DIRECTIONS: Within the material below, locate the line with "- 每个节点最多m子节点" and the line with "- 数据存储在叶子节点，非叶子节点只用来做索引", then return those two lines and all lines between them, exactly as written.

^^^^

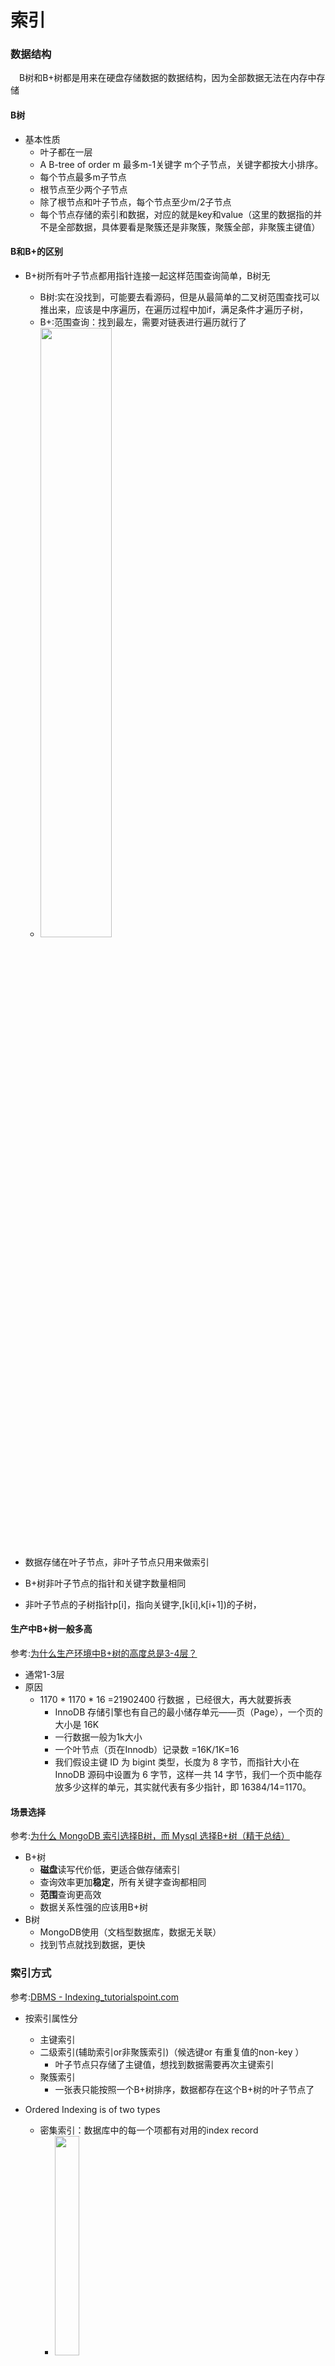 索引
=====================
### 数据结构
&emsp;B树和B+树都是用来在硬盘存储数据的数据结构，因为全部数据无法在内存中存储
#### B树
- 基本性质
    - 叶子都在一层
    - A B-tree of order m 最多m-1关键字  m个子节点，关键字都按大小排序。
    - 每个节点最多m子节点
    - 根节点至少两个子节点
    - 除了根节点和叶子节点，每个节点至少m/2子节点    
    - 每个节点存储的索引和数据，对应的就是key和value（这里的数据指的并不是全部数据，具体要看是聚簇还是非聚簇，聚簇全部，非聚簇主键值）
    
#### B和B+的区别
- B+树所有叶子节点都用指针连接一起这样范围查询简单，B树无
    - B树:实在没找到，可能要去看源码，但是从最简单的二叉树范围查找可以推出来，应该是中序遍历，在遍历过程中加if，满足条件才遍历子树，
    - B+:范围查询：找到最左，需要对链表进行遍历就行了
    - <img src="https://img-blog.csdn.net/20180430140658178"  width="50%">
    
- 数据存储在叶子节点，非叶子节点只用来做索引 
- B+树非叶子节点的指针和关键字数量相同
- 非叶子节点的子树指针p[i]，指向关键字,[k[i],k[i+1])的子树， 

#### 生产中B+树一般多高
参考:[为什么生产环境中B+树的高度总是3-4层？](https://zhuanlan.zhihu.com/p/86137284)
- 通常1-3层
- 原因    
    - 1170 * 1170 * 16 =21902400 行数据 ，已经很大，再大就要拆表
        - InnoDB 存储引擎也有自己的最小储存单元——页（Page），一个页的大小是 16K
        - 一行数据一般为1k大小
        - 一个叶节点（页在Innodb）记录数 =16K/1K=16
        - 我们假设主键 ID 为 bigint 类型，长度为 8 字节，而指针大小在 InnoDB 源码中设置为 6 字节，这样一共 14 字节，我们一个页中能存放多少这样的单元，其实就代表有多少指针，即 16384/14=1170。

#### 场景选择
参考:[为什么 MongoDB 索引选择B树，而 Mysql 选择B+树（精干总结）](https://zhuanlan.zhihu.com/p/102628897?utm_source=qq)
- B+树
    - **磁盘**读写代价低，更适合做存储索引
    - 查询效率更加**稳定**，所有关键字查询都相同
    - **范围**查询更高效
    - 数据关系性强的应该用B+树
- B树
    - MongoDB使用（文档型数据库，数据无关联）
    - 找到节点就找到数据，更快
    
### 索引方式 
参考:[DBMS - Indexing_tutorialspoint.com](https://www.tutorialspoint.com/dbms/dbms_indexing.htm)
- 按索引属性分
    - 主键索引
    - 二级索引(辅助索引or非聚簇索引)（候选键or 有重复值的non-key ）
        - 叶子节点只存储了主键值，想找到数据需要再次主键索引
    - 聚簇索引
        - 一张表只能按照一个B+树排序，数据都存在这个B+树的叶子节点了
    
- Ordered Indexing is of two types    
    - 密集索引：数据库中的每一个项都有对用的index record
        - <img src="https://www.tutorialspoint.com/dbms/images/dense_index.png" width="30%">
    - 稀疏索引: 并不是一一对应,想找到一条数据可能需要被一个index record到达数据库中一处，然后顺序搜索，找到需要的数据。这种方式索引结构占用空间小
        - <img src="https://www.tutorialspoint.com/dbms/images/sparse_index.png" width="30%">
    
#### 全文索引
参考[时间序列数据库的秘密(二)——索引——图很好！！](http://www.uml.org.cn/sjjm/2015090110.asp)<br>
参考[MySQL · 引擎特性 · InnoDB 全文索引简介 ](http://mysql.taobao.org/monthly/2015/10/01/)<br>
- 基本结构
    - 6个辅助索引表存储倒排索引根据分词的第一个字符值进行分区
    - 其他几个缓存表，用来缓存删除操作，
        - _DELETED_CACHE，_BEING_DELETED_CACHE，_BEING_DELETED
        - 删除操作不可能每次都操作磁盘
    - CONFIG表
        
- 创建全文索引的过程
    - InnoDB采用了fork多个线程进行并发构建全文索引项的方法
- 全文索引不是非常准确？（为什么）
    - 模糊，词的同义等等

- Lucene的全文索引
    - 使用倒排索引技术 
    - <img src="http://www.uml.org.cn/sjjm/images/201509011005.jpg" width="40%" > 
        - Term Index:一个 Trie ,储存所有单词的部分前缀，该结构存储在内存当中，用来减少在磁盘中的random access。
        - Term Dictionary：前面的Term Index 帮助我们快速定位到其中Term Dictionary Offset当中，之后顺序查找即可
        - Positoin list：存储单词在哪个document,并且是document的第几个单词

#### 其他索引
- 哈希索引
- 前缀索引
    
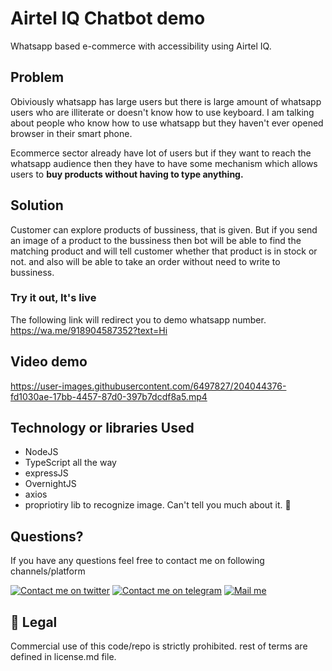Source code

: # Airtel IQ Chatbot demo

Whatsapp based e-commerce with accessibility using Airtel IQ.

## Problem 
Obiviously whatsapp has large users but there is large amount of whatsapp users who are illiterate or doesn't know how to use keyboard. I am talking about people who know how to use whatsapp but they haven't ever opened browser in their smart phone. 

Ecommerce sector already have lot of users but if they want to reach the whatsapp audience then they have to have some mechanism which allows users to **buy products without having to type anything.** 

## Solution

Customer can explore products of bussiness, that is given. But if you send an image of a product to the bussiness then bot will be able to find the matching product and will tell customer whether that product is in stock or not. and also will be able to take an order without need to write to bussiness. 

### Try it out, It's live
The following link will redirect you to demo whatsapp number. 
https://wa.me/918904587352?text=Hi

## Video demo


https://user-images.githubusercontent.com/6497827/204044376-fd1030ae-17bb-4457-87d0-397b7dcdf8a5.mp4


## Technology or libraries Used

- NodeJS
- TypeScript all the way
- expressJS
- OvernightJS
- axios
- propriotiry lib to recognize image. Can't tell you much about it. 🤫

## Questions?

If you have any questions feel free to contact me on following channels/platform

[twitter_logo]: https://user-images.githubusercontent.com/6497827/57843958-c30e6b00-77ec-11e9-97bd-dfbc800f96a9.png
[telegram_logo]: https://user-images.githubusercontent.com/6497827/57844175-2ac4b600-77ed-11e9-8488-f2d45efa7497.png
[gmail_logo]: https://user-images.githubusercontent.com/6497827/62424751-c1b85480-b6f0-11e9-97de-096c0a980829.png

[twitter]: https://twitter.com/ArpitVasani
[telegram]: http://t.me/Arpit_Vasani
[gmail]: mailto:vasani.arpit@gmail.com?subject=Regarding%20Wbot&body=Hi


[![Contact me on twitter][twitter_logo]][twitter]
[![Contact me on telegram][telegram_logo]][telegram]
[![Mail me][gmail_logo]][gmail]

## 📃 Legal
Commercial use of this code/repo is strictly prohibited. rest of terms are defined in license.md file.

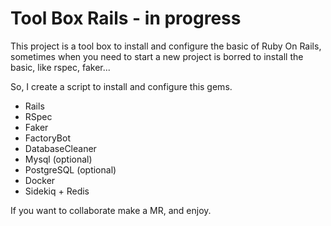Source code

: # Tool Box Rails - in progress

This project is a tool box to install and configure the basic of Ruby On Rails, sometimes when you need to start a new project is borred to install the basic, like rspec, faker...

So, I create a script to install and configure this gems.

- Rails
- RSpec
- Faker
- FactoryBot
- DatabaseCleaner
- Mysql (optional)
- PostgreSQL (optional)
- Docker
- Sidekiq + Redis

If you want to collaborate make a MR, and enjoy.
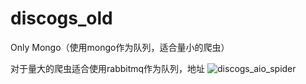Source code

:# discogs_old
Only Mongo（使用mongo作为队列，适合量小的爬虫）

对于量大的爬虫适合使用rabbitmq作为队列，地址
![discogs_aio_spider](https://github.com/cxapython/discogs_aio_spider)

^^^^

WRITTEN ANSWER:
    - 每个节点最多m子节点
    - 根节点至少两个子节点
    - 除了根节点和叶子节点，每个节点至少m/2子节点    
    - 每个节点存储的索引和数据，对应的就是key和value（这里的数据指的并不是全部数据，具体要看是聚簇还是非聚簇，聚簇全部，非聚簇主键值）
    
#### B和B+的区别
- B+树所有叶子节点都用指针连接一起这样范围查询简单，B树无
    - B树:实在没找到，可能要去看源码，但是从最简单的二叉树范围查找可以推出来，应该是中序遍历，在遍历过程中加if，满足条件才遍历子树，
    - B+:范围查询：找到最左，需要对链表进行遍历就行了
    - <img src="https://img-blog.csdn.net/20180430140658178"  width="50%">
    
- 数据存储在叶子节点，非叶子节点只用来做索引 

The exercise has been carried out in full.